Goal of the exercise: Below are some records; output exactly the lines from the line with "这是一个重大发现，以前人们只" to the line with "南极大陆的干冷空气与美洲大陆", both ends kept, and nothing more.

═══

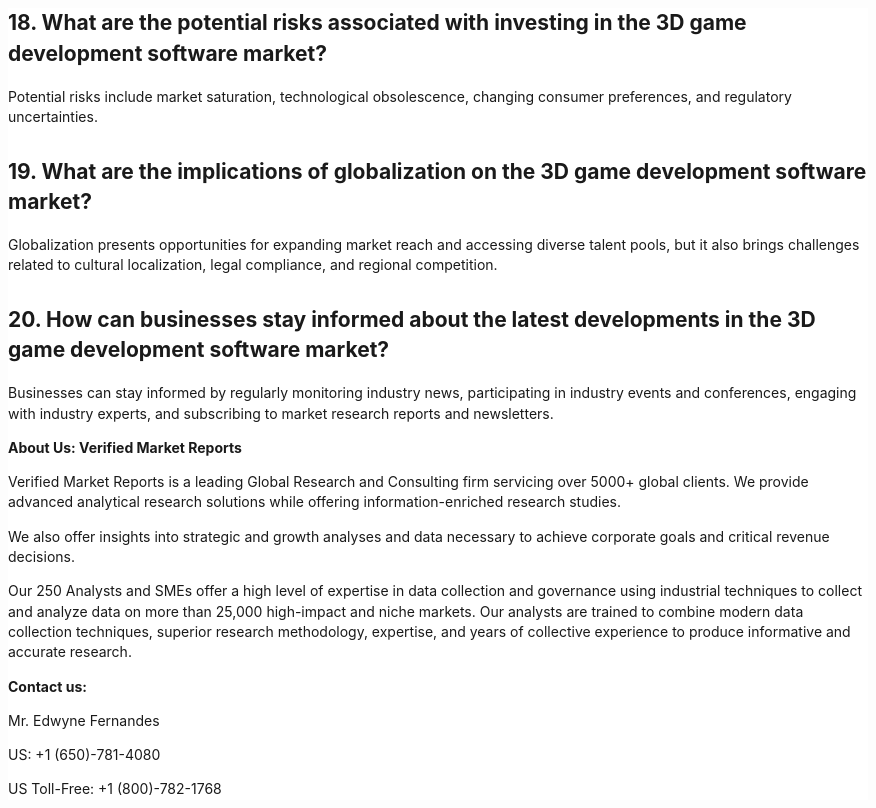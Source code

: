 <h2>18. What are the potential risks associated with investing in the 3D game development software market?</h2> <p>Potential risks include market saturation, technological obsolescence, changing consumer preferences, and regulatory uncertainties.</p> <h2>19. What are the implications of globalization on the 3D game development software market?</h2> <p>Globalization presents opportunities for expanding market reach and accessing diverse talent pools, but it also brings challenges related to cultural localization, legal compliance, and regional competition.</p> <h2>20. How can businesses stay informed about the latest developments in the 3D game development software market?</h2> <p>Businesses can stay informed by regularly monitoring industry news, participating in industry events and conferences, engaging with industry experts, and subscribing to market research reports and newsletters.</p></body></html></h3><p id="" class=""><strong>About Us: Verified Market Reports</strong></p><p id="" class="">Verified Market Reports is a leading Global Research and Consulting firm servicing over 5000+ global clients. We provide advanced analytical research solutions while offering information-enriched research studies.</p><p id="" class="">We also offer insights into strategic and growth analyses and data necessary to achieve corporate goals and critical revenue decisions.</p><p id="" class="">Our 250 Analysts and SMEs offer a high level of expertise in data collection and governance using industrial techniques to collect and analyze data on more than 25,000 high-impact and niche markets. Our analysts are trained to combine modern data collection techniques, superior research methodology, expertise, and years of collective experience to produce informative and accurate research.</p><p id="" class=""><strong>Contact us:</strong></p><p id="" class="">Mr. Edwyne Fernandes</p><p id="" class="">US: +1 (650)-781-4080</p><p id="" class="">US Toll-Free: +1 (800)-782-1768</p>
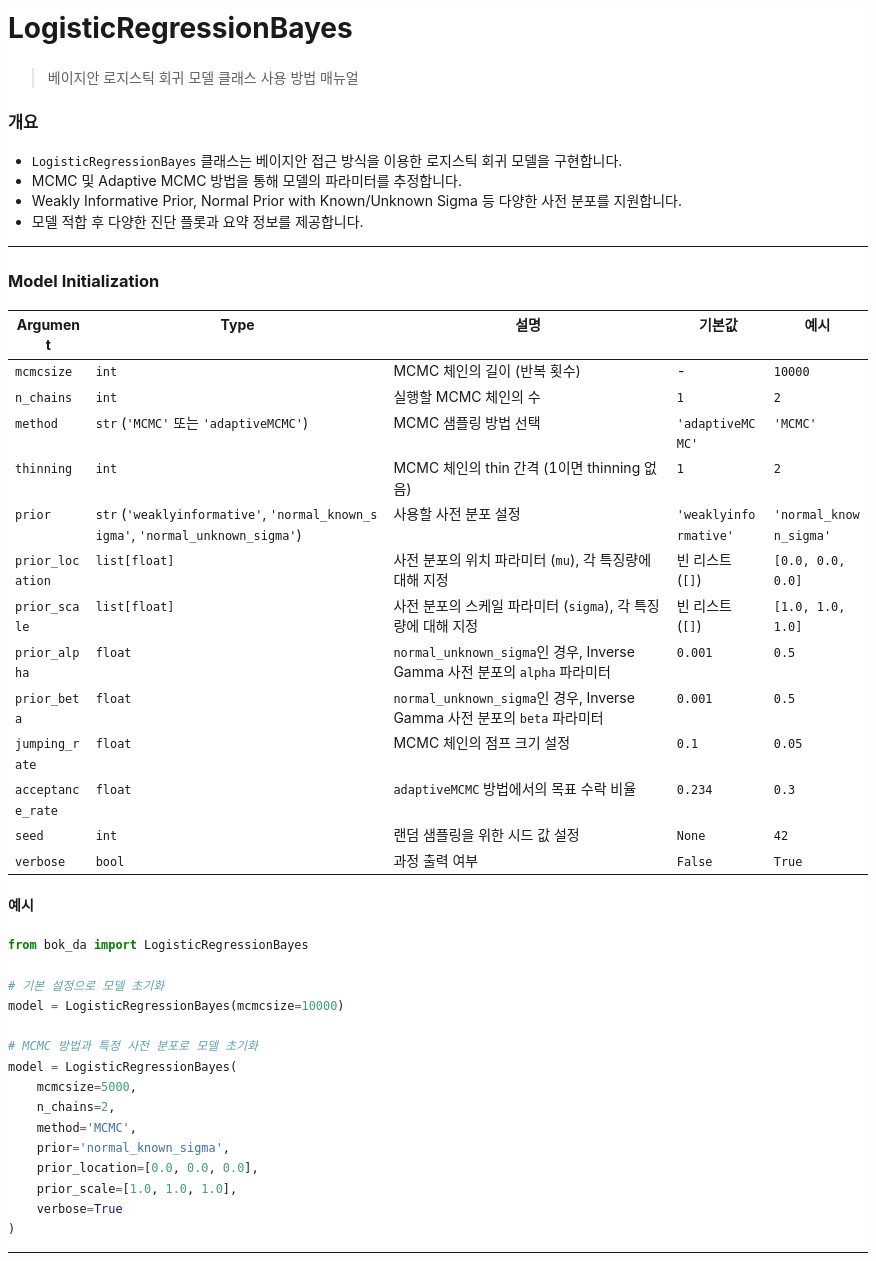 # LogisticRegressionBayes

> 베이지안 로지스틱 회귀 모델 클래스 사용 방법 매뉴얼

### 개요
- `LogisticRegressionBayes` 클래스는 베이지안 접근 방식을 이용한 로지스틱 회귀 모델을 구현합니다.
- MCMC 및 Adaptive MCMC 방법을 통해 모델의 파라미터를 추정합니다.
- Weakly Informative Prior, Normal Prior with Known/Unknown Sigma 등 다양한 사전 분포를 지원합니다.
- 모델 적합 후 다양한 진단 플롯과 요약 정보를 제공합니다.

---

### Model Initialization

| **Argument**          | **Type**                                         | **설명**                                                                                                                                                              | **기본값**              | **예시**                        |
|-----------------------|--------------------------------------------------|-----------------------------------------------------------------------------------------------------------------------------------------------------------------------|-------------------------|---------------------------------|
| `mcmcsize`            | `int`                                            | MCMC 체인의 길이 (반복 횟수)                                                                                                                                          | -                       | `10000`                         |
| `n_chains`            | `int`                                            | 실행할 MCMC 체인의 수                                                                                                                                                 | `1`                     | `2`                             |
| `method`              | `str` (`'MCMC'` 또는 `'adaptiveMCMC'`)           | MCMC 샘플링 방법 선택                                                                                                                                                 | `'adaptiveMCMC'`        | `'MCMC'`                        |
| `thinning`            | `int`                                            | MCMC 체인의 thin 간격 (1이면 thinning 없음)                                                                                                                           | `1`                     | `2`                             |
| `prior`               | `str` (`'weaklyinformative'`, `'normal_known_sigma'`, `'normal_unknown_sigma'`) | 사용할 사전 분포 설정                                                                                                                                    | `'weaklyinformative'`   | `'normal_known_sigma'`          |
| `prior_location`      | `list[float]`                                    | 사전 분포의 위치 파라미터 (`mu`), 각 특징량에 대해 지정                                                                                                               | 빈 리스트 (`[]`)        | `[0.0, 0.0, 0.0]`               |
| `prior_scale`         | `list[float]`                                    | 사전 분포의 스케일 파라미터 (`sigma`), 각 특징량에 대해 지정                                                                                                           | 빈 리스트 (`[]`)        | `[1.0, 1.0, 1.0]`               |
| `prior_alpha`         | `float`                                          | `normal_unknown_sigma`인 경우, Inverse Gamma 사전 분포의 `alpha` 파라미터                                                                                             | `0.001`                 | `0.5`                           |
| `prior_beta`          | `float`                                          | `normal_unknown_sigma`인 경우, Inverse Gamma 사전 분포의 `beta` 파라미터                                                                                              | `0.001`                 | `0.5`                           |
| `jumping_rate`        | `float`                                          | MCMC 체인의 점프 크기 설정                                                                                                                                            | `0.1`                   | `0.05`                          |
| `acceptance_rate`     | `float`                                          | `adaptiveMCMC` 방법에서의 목표 수락 비율                                                                                                                              | `0.234`                 | `0.3`                           |
| `seed`                | `int`                                            | 랜덤 샘플링을 위한 시드 값 설정                                                                                                                                       | `None`                  | `42`                            |
| `verbose`             | `bool`                                           | 과정 출력 여부                                                                                                                                                        | `False`                 | `True`                          |

#### 예시
```python
from bok_da import LogisticRegressionBayes

# 기본 설정으로 모델 초기화
model = LogisticRegressionBayes(mcmcsize=10000)

# MCMC 방법과 특정 사전 분포로 모델 초기화
model = LogisticRegressionBayes(
    mcmcsize=5000,
    n_chains=2,
    method='MCMC',
    prior='normal_known_sigma',
    prior_location=[0.0, 0.0, 0.0],
    prior_scale=[1.0, 1.0, 1.0],
    verbose=True
)
```

---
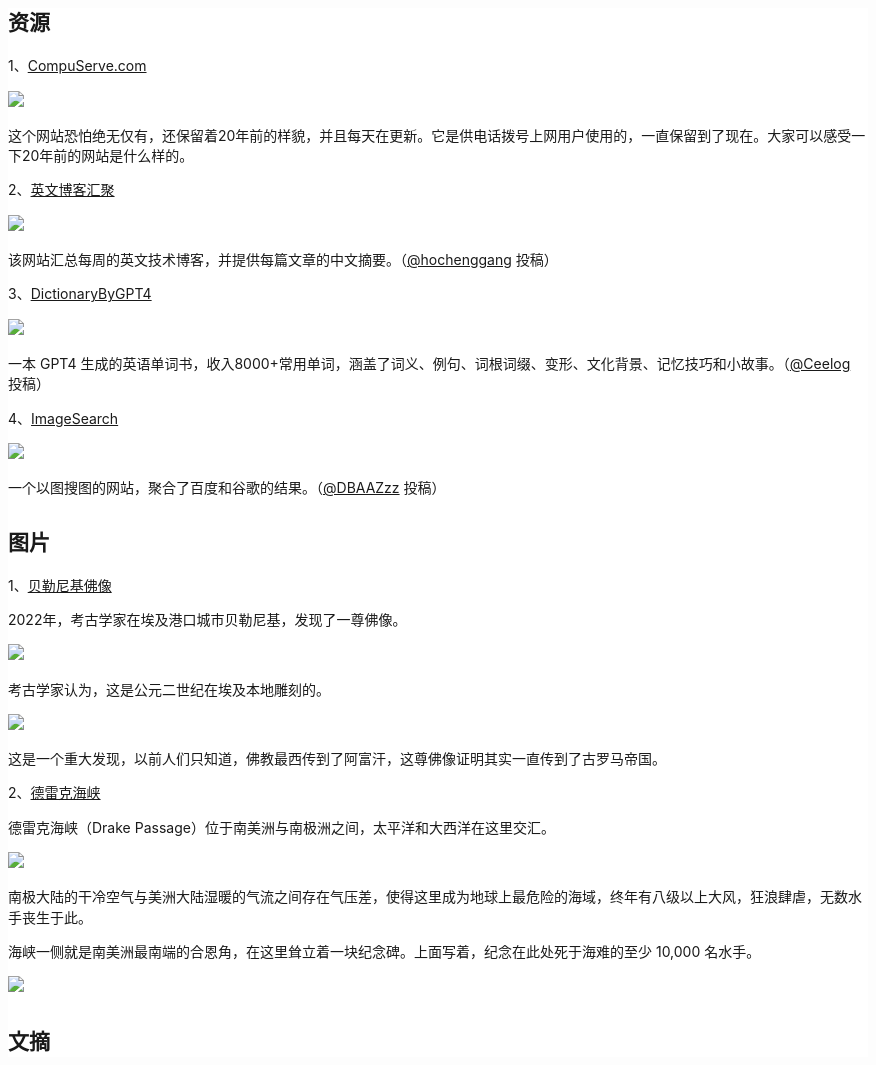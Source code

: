 ## 资源

1、[CompuServe.com](https://www.compuserve.com/)

![](https://cdn.beekka.com/blogimg/asset/202308/bg2023082301.webp)

这个网站恐怕绝无仅有，还保留着20年前的样貌，并且每天在更新。它是供电话拨号上网用户使用的，一直保留到了现在。大家可以感受一下20年前的网站是什么样的。

2、[英文博客汇聚](https://infos.imhcg.cn/)

![](https://cdn.beekka.com/blogimg/asset/202407/bg2024070302.webp)

该网站汇总每周的英文技术博客，并提供每篇文章的中文摘要。（[@hochenggang](https://github.com/ruanyf/weekly/issues/4730) 投稿）

3、[DictionaryByGPT4](https://github.com/Ceelog/DictionaryByGPT4)

![](https://cdn.beekka.com/blogimg/asset/202407/bg2024070304.webp)

一本 GPT4 生成的英语单词书，收入8000+常用单词，涵盖了词义、例句、词根词缀、变形、文化背景、记忆技巧和小故事。（[@Ceelog](https://github.com/ruanyf/weekly/issues/4734) 投稿）

4、[ImageSearch](https://picfind.top/)

![](https://cdn.beekka.com/blogimg/asset/202407/bg2024070402.webp)

一个以图搜图的网站，聚合了百度和谷歌的结果。（[@DBAAZzz](https://github.com/ruanyf/weekly/issues/4769) 投稿）

## 图片

1、[贝勒尼基佛像](https://www.smithsonianmag.com/smart-news/buddha-statue-found-berenike-egypt-180982075/)

2022年，考古学家在埃及港口城市贝勒尼基，发现了一尊佛像。

![](https://cdn.beekka.com/blogimg/asset/202407/bg2024070201.webp)

考古学家认为，这是公元二世纪在埃及本地雕刻的。

![](https://cdn.beekka.com/blogimg/asset/202407/bg2024070202.webp)

这是一个重大发现，以前人们只知道，佛教最西传到了阿富汗，这尊佛像证明其实一直传到了古罗马帝国。

2、[德雷克海峡](https://edition.cnn.com/travel/article/drake-passage-rough-sea-scn/index.html)

德雷克海峡（Drake Passage）位于南美洲与南极洲之间，太平洋和大西洋在这里交汇。

![](https://cdn.beekka.com/blogimg/asset/202407/bg2024070406.webp)

南极大陆的干冷空气与美洲大陆湿暖的气流之间存在气压差，使得这里成为地球上最危险的海域，终年有八级以上大风，狂浪肆虐，无数水手丧生于此。

海峡一侧就是南美洲最南端的合恩角，在这里耸立着一块纪念碑。上面写着，纪念在此处死于海难的至少 10,000 名水手。

![](https://cdn.beekka.com/blogimg/asset/202402/bg2024020903.webp)

## 文摘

═══

Answer area:
这是一个重大发现，以前人们只知道，佛教最西传到了阿富汗，这尊佛像证明其实一直传到了古罗马帝国。

2、[德雷克海峡](https://edition.cnn.com/travel/article/drake-passage-rough-sea-scn/index.html)

德雷克海峡（Drake Passage）位于南美洲与南极洲之间，太平洋和大西洋在这里交汇。

![](https://cdn.beekka.com/blogimg/asset/202407/bg2024070406.webp)

南极大陆的干冷空气与美洲大陆湿暖的气流之间存在气压差，使得这里成为地球上最危险的海域，终年有八级以上大风，狂浪肆虐，无数水手丧生于此。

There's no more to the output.